Here in Australia, spring time is coming very soon, the weather is starting to become warm for it. I have been out of town during the last two months, and have only recently gotten home to do beekeeping.

I am aware that honeybees are prone to swarming during spring. A number of my hives are quite full of honey currently and I expect at least a few will want to swarm.

I checked my hives, and I expected that I'd be able to find queen cells, or some sign that the bees are going to swarm. However I haven't been able to find any obvious sign. In some of the hives, I have noticed that there's a lot of drone cells, alongside being quite a bit higher number of drones in general. Is this a sign that the hives are planning on swarming?

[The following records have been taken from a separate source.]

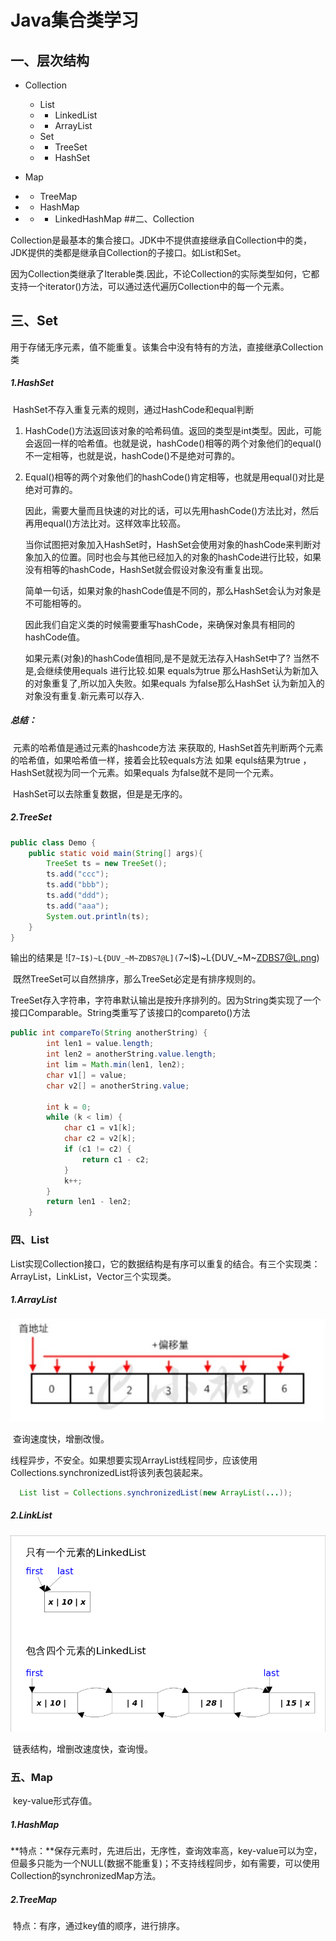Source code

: # Java集合类学习

## 一、层次结构

- Collection

  - List
  - - LinkedList
  - - ArrayList
  - Set
  - - TreeSet
  - - HashSet

- Map

- - TreeMap

- - HashMap

- - - LinkedHashMap
##二、Collection

​	Collection是最基本的集合接口。JDK中不提供直接继承自Collection中的类，JDK提供的类都是继承自Collection的子接口。如List和Set。

​	因为Collection类继承了Iterable类.因此，不论Collection的实际类型如何，它都支持一个iterator()方法，可以通过迭代遍历Collection中的每一个元素。

[^Iterator it = collection.iterator(); // 获得一个迭代子]: 
[^while(it.hasNext()) {]: 
[^Object obj = it.next(); // 得到下一个元素]: 
[^}]: 

## 三、Set

​	用于存储无序元素，值不能重复。该集合中没有特有的方法，直接继承Collection类

##### 1.HashSet

​	HashSet不存入重复元素的规则，通过HashCode和equal判断

1. HashCode()方法返回该对象的哈希码值。返回的类型是int类型。因此，可能会返回一样的哈希值。也就是说，hashCode()相等的两个对象他们的equal()不一定相等，也就是说，hashCode()不是绝对可靠的。
2. Equal()相等的两个对象他们的hashCode()肯定相等，也就是用equal()对比是绝对可靠的。

   ​因此，需要大量而且快速的对比的话，可以先用hashCode()方法比对，然后再用equal()方法比对。这样效率比较高。

   ​当你试图把对象加入HashSet时，HashSet会使用对象的hashCode来判断对象加入的位置。同时也会与其他已经加入的对象的hashCode进行比较，如果没有相等的hashCode，HashSet就会假设对象没有重复出现。

   ​简单一句话，如果对象的hashCode值是不同的，那么HashSet会认为对象是不可能相等的。

   ​因此我们自定义类的时候需要重写hashCode，来确保对象具有相同的hashCode值。

   ​如果元素(对象)的hashCode值相同,是不是就无法存入HashSet中了? 当然不是,会继续使用equals 进行比较.如果 equals为true 那么HashSet认为新加入的对象重复了,所以加入失败。如果equals 为false那么HashSet 认为新加入的对象没有重复.新元素可以存入.

##### 总结：

​	元素的哈希值是通过元素的hashcode方法 来获取的, HashSet首先判断两个元素的哈希值，如果哈希值一样，接着会比较equals方法 如果 equls结果为true ，HashSet就视为同一个元素。如果equals 为false就不是同一个元素。

​	HashSet可以去除重复数据，但是是无序的。

##### 2.TreeSet

```java
public class Demo {
    public static void main(String[] args){
        TreeSet ts = new TreeSet();
        ts.add("ccc");
        ts.add("bbb");
        ts.add("ddd");
        ts.add("aaa");
        System.out.println(ts);
    }
}
```



输出的结果是 ![`7~I$)~L{DUV_~M~ZDBS7@L](`7~I$)~L{DUV_~M~ZDBS7@L.png)

​	既然TreeSet可以自然排序，那么TreeSet必定是有排序规则的。

​	TreeSet存入字符串，字符串默认输出是按升序排列的。因为String类实现了一个接口Comparable。String类重写了该接口的compareto()方法

```java
public int compareTo(String anotherString) {
        int len1 = value.length;
        int len2 = anotherString.value.length;
        int lim = Math.min(len1, len2);
        char v1[] = value;
        char v2[] = anotherString.value;

        int k = 0;
        while (k < lim) {
            char c1 = v1[k];
            char c2 = v2[k];
            if (c1 != c2) {
                return c1 - c2;
            }
            k++;
        }
        return len1 - len2;
    }

```

### 四、List

​	List实现Collection接口，它的数据结构是有序可以重复的结合。有三个实现类：ArrayList，LinkList，Vector三个实现类。

##### 	1.ArrayList

 ![20161011235305081](20161011235305081.png)

​	查询速度快，增删改慢。

​	线程异步，不安全。如果想要实现ArrayList线程同步，应该使用Collections.synchronizedList将该列表包装起来。

```java
  List list = Collections.synchronizedList(new ArrayList(...));
```



##### 	2.LinkList

 ![20161011235229018](20161011235229018.png)

​	链表结构，增删改速度快，查询慢。

### 五、Map

​	key-value形式存值。

##### 	1.HashMap

​	**特点：**保存元素时，先进后出，无序性，查询效率高，key-value可以为空，但最多只能为一个NULL(数据不能重复)；不支持线程同步，如有需要，可以使用Collection的synchronizedMap方法。

##### 	2.TreeMap

​	特点：有序，通过key值的顺序，进行排序。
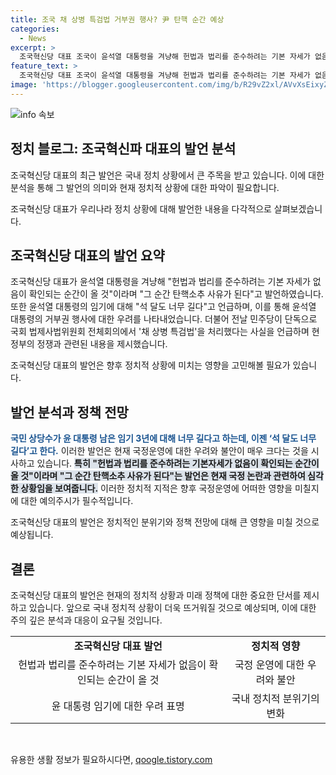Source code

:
 ```yaml
---
title: 조국 채 상병 특검법 거부권 행사? 尹 탄핵 순간 예상
categories:
  - News
excerpt: >
  조국혁신당 대표 조국이 윤석열 대통령을 겨냥해 헌법과 법리를 준수하려는 기본 자세가 없음이 확인되는 순간이 올 것이라며 그 순간 탄핵소추 사유가 된다고 밝혔다. 또한, 윤 대통령의 거부권 행사와 관련해 국민의 인내심이 바닥을 드러낼 것을 우려했다. 이에 더불어민주당은 채 상병 특검법을 처리하기 위해 국회 법제사법위원회 전체회의를 진행하며, 특검법 처리를 위한 본회의 열기로 했다.
feature_text: >
  조국혁신당 대표 조국이 윤석열 대통령을 겨냥해 헌법과 법리를 준수하려는 기본 자세가 없음이 확인되는 순간이 올 것이라며 그 순간 탄핵소추 사유가 된다고 밝혔다. 또한, 윤 대통령의 거부권 행사와 관련해 국민의 인내심이 바닥을 드러낼 것을 우려했다. 이에 더불어민주당은 채 상병 특검법을 처리하기 위해 국회 법제사법위원회 전체회의를 진행하며, 특검법 처리를 위한 본회의 열기로 했다.
image: 'https://blogger.googleusercontent.com/img/b/R29vZ2xl/AVvXsEixyZcFfHzMRdzZMjFBmAUKJYCLCGyLL1o632UiGVXcaFdKo_bkvkuCioo0uUKlGfBVcT3P84aROyZIXSBEx3Aw5nCQ3pTgDom1WDC4m8eifvWiAmWEEVb4x6G_l8C0QH225ldMjyaFvpxGEBGNO37VmDTDMHGhJPq73UglMfDca1-0aw/s1600/blogspot.png'
---
```


<p><img src="https://blogger.googleusercontent.com/img/b/R29vZ2xl/AVvXsEixyZcFfHzMRdzZMjFBmAUKJYCLCGyLL1o632UiGVXcaFdKo_bkvkuCioo0uUKlGfBVcT3P84aROyZIXSBEx3Aw5nCQ3pTgDom1WDC4m8eifvWiAmWEEVb4x6G_l8C0QH225ldMjyaFvpxGEBGNO37VmDTDMHGhJPq73UglMfDca1-0aw/s1600/blogspot.png" alt="info 속보" /></p>

<h2 data-ke-size="size26">정치 블로그: 조국혁신파 대표의 발언 분석</h2>

<p>조국혁신당 대표의 최근 발언은 국내 정치 상황에서 큰 주목을 받고 있습니다. 이에 대한 분석을 통해 그 발언의 의미와 현재 정치적 상황에 대한 파악이 필요합니다. </p>

<p data-ke-size="size16">조국혁신당 대표가 우리나라 정치 상황에 대해 발언한 내용을 다각적으로 살펴보겠습니다.</p>

<h2 data-ke-size="size26">조국혁신당 대표의 발언 요약</h2>

<p>조국혁신당 대표가 윤석열 대통령을 겨냥해 "헌법과 법리를 준수하려는 기본 자세가 없음이 확인되는 순간이 올 것"이라며 "그 순간 탄핵소추 사유가 된다"고 발언하였습니다. 또한 윤석열 대통령의 임기에 대해 "석 달도 너무 길다"고 언급하며, 이를 통해 윤석열 대통령의 거부권 행사에 대한 우려를 나타내었습니다. 더불어 전날 민주당이 단독으로 국회 법제사법위원회 전체회의에서 '채 상병 특검법'을 처리했다는 사실을 언급하며 현 정부의 정쟁과 관련된 내용을 제시했습니다.</p>

<p data-ke-size="size16">조국혁신당 대표의 발언은 향후 정치적 상황에 미치는 영향을 고민해볼 필요가 있습니다.</p>

<h2 data-ke-size="size26">발언 분석과 정책 전망</h2>

<p><b><span style="color: #1a5490;">국민 상당수가 윤 대통령 남은 임기 3년에 대해 너무 길다고 하는데, 이젠 ‘석 달도 너무 길다’고 한다.</span></b> 이러한 발언은 현재 국정운영에 대한 우려와 불안이 매우 크다는 것을 시사하고 있습니다. <b><span style="background-color: #21538527;">특히 "헌법과 법리를 준수하려는 기본자세가 없음이 확인되는 순간이 올 것"이라며 "그 순간 탄핵소추 사유가 된다"는 발언은 현재 국정 논란과 관련하여 심각한 상황임을 보여줍니다.</span></b> 이러한 정치적 지적은 향후 국정운영에 어떠한 영향을 미칠지에 대한 예의주시가 필수적입니다.</p>

<p data-ke-size="size16">조국혁신당 대표의 발언은 정치적인 분위기와 정책 전망에 대해 큰 영향을 미칠 것으로 예상됩니다.</p>

<h2 data-ke-size="size26">결론</h2>

<p>조국혁신당 대표의 발언은 현재의 정치적 상황과 미래 정책에 대한 중요한 단서를 제시하고 있습니다. 앞으로 국내 정치적 상황이 더욱 뜨거워질 것으로 예상되며, 이에 대한 주의 깊은 분석과 대응이 요구될 것입니다.</p>

<table>
  <tr>
    <td style="text-align: center; height: 17px;"><b>조국혁신당 대표 발언</b></td>
    <td style="text-align: center; height: 17px;"><b>정치적 영향</b></td>
  </tr>
  <tr>
    <td style="text-align: center;">헌법과 법리를 준수하려는 기본 자세가 없음이 확인되는 순간이 올 것</td>
    <td style="text-align: center;">국정 운영에 대한 우려와 불안</td>
  </tr>
  <tr>
    <td style="text-align: center;">윤 대통령 임기에 대한 우려 표명</td>
    <td style="text-align: center;">국내 정치적 분위기의 변화</td>
  </tr>
</table>

<p data-ke-size="size16">&nbsp;</p>
유용한 생활 정보가 필요하시다면, <a href="https://qoogle.tistory.com" rel="dofollow">qoogle.tistory.com</a>


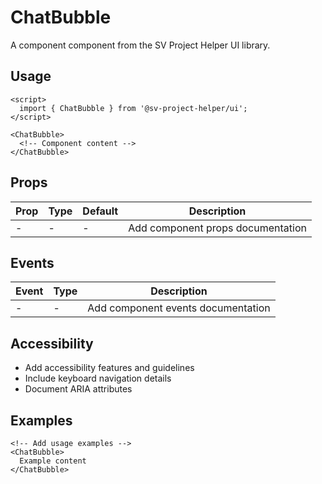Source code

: # ChatBubble

A component component from the SV Project Helper UI library.

## Usage

```svelte
<script>
  import { ChatBubble } from '@sv-project-helper/ui';
</script>

<ChatBubble>
  <!-- Component content -->
</ChatBubble>
```

## Props

| Prop | Type | Default | Description |
|------|------|---------|-------------|
| - | - | - | Add component props documentation |

## Events

| Event | Type | Description |
|-------|------|-------------|
| - | - | Add component events documentation |

## Accessibility

- Add accessibility features and guidelines
- Include keyboard navigation details
- Document ARIA attributes

## Examples

```svelte
<!-- Add usage examples -->
<ChatBubble>
  Example content
</ChatBubble>
```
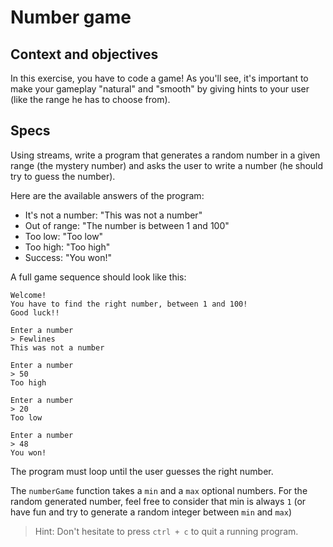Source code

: # Number game

## Context and objectives

In this exercise, you have to code a game!
As you'll see, it's important to make your gameplay "natural" and "smooth" by giving hints to your user (like the range he has to choose from).

## Specs

Using streams, write a program that generates a random number in a given range (the mystery number) and asks the user to write a number (he should try to guess the number).

Here are the available answers of the program:

- It's not a number: "This was not a number"
- Out of range: "The number is between 1 and 100"
- Too low: "Too low"
- Too high: "Too high"
- Success: "You won!"

A full game sequence should look like this:

```
Welcome!
You have to find the right number, between 1 and 100!
Good luck!!

Enter a number
> Fewlines
This was not a number

Enter a number
> 50
Too high

Enter a number
> 20
Too low

Enter a number
> 48
You won!
```

The program must loop until the user guesses the right number.

The `numberGame` function takes a `min` and a `max` optional numbers. For the random generated number, feel free to consider that min is always `1` (or have fun and try to generate a random integer between `min` and `max`)

> Hint: Don't hesitate to press `ctrl + c` to quit a running program.
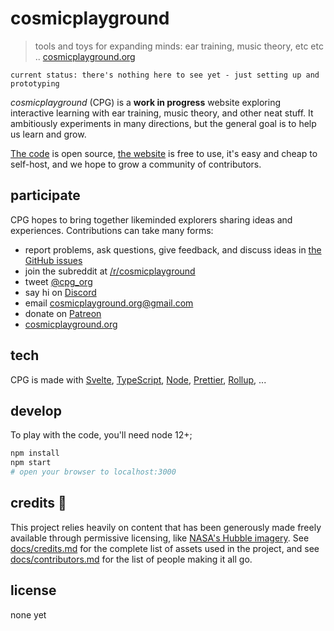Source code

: # cosmicplayground

> tools and toys for expanding minds: ear training, music theory,
> etc etc .. [cosmicplayground.org](https://cosmicplayground.org)

    current status: there's nothing here to see yet - just setting up and prototyping

_cosmicplayground_ (CPG) is a **work in progress** website exploring interactive
learning with ear training, music theory, and other neat stuff.
It ambitiously experiments in many directions,
but the general goal is to help us learn and grow.

[The code](https://github.com/ryanatkn/cosmicplayground) is open source,
[the website](https://cosmicplayground.org) is free to use,
it's easy and cheap to self-host,
and we hope to grow a community of contributors.

## participate

CPG hopes to bring together likeminded explorers
sharing ideas and experiences. Contributions can take many forms:

- report problems, ask questions, give feedback,
  and discuss ideas in [the GitHub issues](https://github.com/ryanatkn/cosmicplayground/issues)
- join the subreddit at [/r/cosmicplayground](https://reddit.com/r/cosmicplayground)
- tweet [@cpg_org](https://twitter.com/cpg_org)
- say hi on [Discord](https://discord.gg/57XP5Pv)
- email [cosmicplayground.org@gmail.com](mailto:cosmicplayground.org@gmail.com)
- donate on [Patreon](https://patreon.com/ryanatkn)
- [cosmicplayground.org](https://cosmicplayground.org)

## tech

CPG is made with [Svelte](https://github.com/sveltejs/svelte),
[TypeScript](https://github.com/microsoft/TypeScript),
[Node](https://nodejs.org),
[Prettier](https://github.com/prettier/prettier),
[Rollup](https://github.com/rollup/rollup), ...

## develop

To play with the code, you'll need node 12+;

```bash
npm install
npm start
# open your browser to localhost:3000
```

## credits :pray:

This project relies heavily on content that has been generously
made freely available through permissive licensing, like
[NASA's Hubble imagery](https://www.spacetelescope.org).
See [docs/credits.md](docs/credits.md) for
the complete list of assets used in the project,
and see [docs/contributors.md](docs/contributors.md)
for the list of people making it all go.

## license

none yet
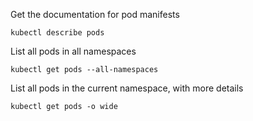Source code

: Get the documentation for pod manifests

```
kubectl describe pods
```
List all pods in all namespaces
```
kubectl get pods --all-namespaces
```

List all pods in the current namespace, with more details
```
kubectl get pods -o wide
```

I'm unsure what I should do to prevent the hives from swarming. I'm under the impression that, if the bees want to swarm, they're going to do so, so the best thing I can do is create a split.

Should I be splitting the hives that are quite full, with lots of drone and drone cells, because they're likely to swarm? I presume if they're going to swarm, the hives will already have extra queens in it, so will I need to find a queen in the hive, and put it in with the split, or will it be fine to split a hive and leave them with extra queens?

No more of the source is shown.